### Exercise directions
Only the text belongs in the answer: every line of the records below, transcribed exactly.

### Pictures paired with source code
*** Block opens ***

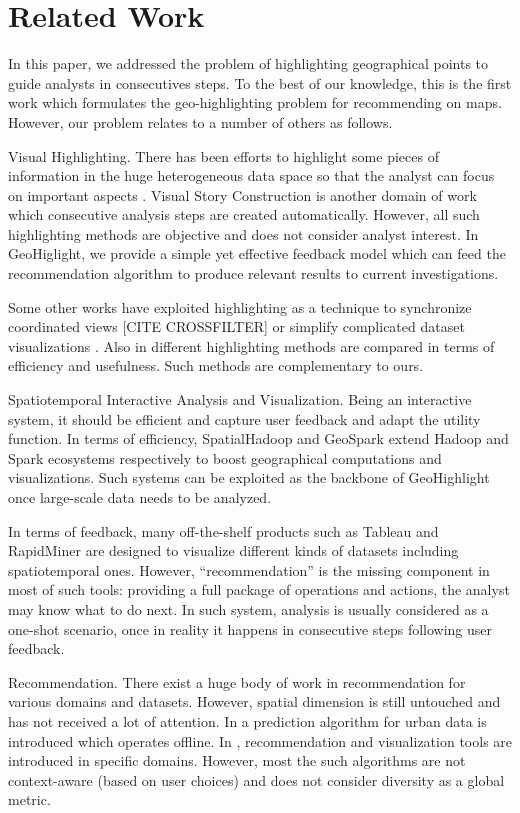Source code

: \section{Related Work}\label{sec:related-works}

In this paper, we addressed the problem of highlighting geographical points to
guide analysts in consecutives steps. To the best of our knowledge, this is the
first work which formulates the geo-highlighting problem for recommending on
maps. However, our problem relates to a number of others as follows.     

Visual Highlighting. There has been efforts to highlight some pieces of
information in the huge heterogeneous data space so that the analyst can focus
on important aspects \cite{Liang2010,Lohmann:2012,Robinson2011}. Visual
Story Construction is another domain of work \cite{Segel:2010,Samet:2014} which
consecutive analysis steps are created automatically. However, all such highlighting methods are objective and does not consider analyst
interest. In GeoHiglight, we provide a simple yet effective feedback model which
can feed the recommendation algorithm to produce relevant results to current
investigations.        

Some other works have exploited highlighting as a technique to synchronize
coordinated views [CITE CROSSFILTER] or simplify complicated dataset
visualizations \cite{Robinson2011,Alper:2011}. Also in \cite{Philipsen}
different highlighting methods are compared in terms of efficiency and usefulness. Such methods are complementary to ours.     

Spatiotemporal Interactive Analysis and Visualization. Being an interactive
system, it should be efficient and capture user feedback and adapt the utility
function. In terms of efficiency, SpatialHadoop \cite{} and GeoSpark \cite{}
extend Hadoop and Spark ecosystems respectively to boost geographical
computations and visualizations. Such systems can be exploited as the backbone
of GeoHighlight once large-scale data needs to be analyzed.      

In terms of feedback, many off-the-shelf products such as Tableau \cite{} and
RapidMiner \cite{} are designed to visualize different kinds of datasets including
spatiotemporal ones. However, ``recommendation'' is the missing component in
most of such tools: providing a full package of operations and actions, the analyst
may know what to do next. In such system, analysis is usually considered as a
one-shot scenario, once in reality it happens in consecutive steps following
user feedback.        

Recommendation. There exist a huge body of work in recommendation
\cite{Adomavicius:2005} for various domains and datasets. However, spatial
dimension is still untouched and has not received a lot of attention. In
\cite{ChirigatiDDF16} a prediction algorithm for urban data is introduced which operates offline. In
\cite{Levandoski:2012,Magdy2014,HendawiKRBTA15a,Bao2015,Magdy:2014},
recommendation and visualization tools are introduced in specific domains.
However, most the such algorithms are not context-aware (based on user choices)
and does not consider diversity as a global metric.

*** Block closes ***

### Written solution
Source code

: \section{Related Work}\label{sec:related-works}

In this paper, we addressed the problem of highlighting geographical points to
guide analysts in consecutives steps. To the best of our knowledge, this is the
first work which formulates the geo-highlighting problem for recommending on
maps. However, our problem relates to a number of others as follows.     

Visual Highlighting. There has been efforts to highlight some pieces of
information in the huge heterogeneous data space so that the analyst can focus
on important aspects \cite{Liang2010,Lohmann:2012,Robinson2011}. Visual
Story Construction is another domain of work \cite{Segel:2010,Samet:2014} which
consecutive analysis steps are created automatically. However, all such highlighting methods are objective and does not consider analyst
interest. In GeoHiglight, we provide a simple yet effective feedback model which
can feed the recommendation algorithm to produce relevant results to current
investigations.        

Some other works have exploited highlighting as a technique to synchronize
coordinated views [CITE CROSSFILTER] or simplify complicated dataset
visualizations \cite{Robinson2011,Alper:2011}. Also in \cite{Philipsen}
different highlighting methods are compared in terms of efficiency and usefulness. Such methods are complementary to ours.     

Spatiotemporal Interactive Analysis and Visualization. Being an interactive
system, it should be efficient and capture user feedback and adapt the utility
function. In terms of efficiency, SpatialHadoop \cite{} and GeoSpark \cite{}
extend Hadoop and Spark ecosystems respectively to boost geographical
computations and visualizations. Such systems can be exploited as the backbone
of GeoHighlight once large-scale data needs to be analyzed.      

In terms of feedback, many off-the-shelf products such as Tableau \cite{} and
RapidMiner \cite{} are designed to visualize different kinds of datasets including
spatiotemporal ones. However, ``recommendation'' is the missing component in
most of such tools: providing a full package of operations and actions, the analyst
may know what to do next. In such system, analysis is usually considered as a
one-shot scenario, once in reality it happens in consecutive steps following
user feedback.        

Recommendation. There exist a huge body of work in recommendation
\cite{Adomavicius:2005} for various domains and datasets. However, spatial
dimension is still untouched and has not received a lot of attention. In
\cite{ChirigatiDDF16} a prediction algorithm for urban data is introduced which operates offline. In
\cite{Levandoski:2012,Magdy2014,HendawiKRBTA15a,Bao2015,Magdy:2014},
recommendation and visualization tools are introduced in specific domains.
However, most the such algorithms are not context-aware (based on user choices)
and does not consider diversity as a global metric.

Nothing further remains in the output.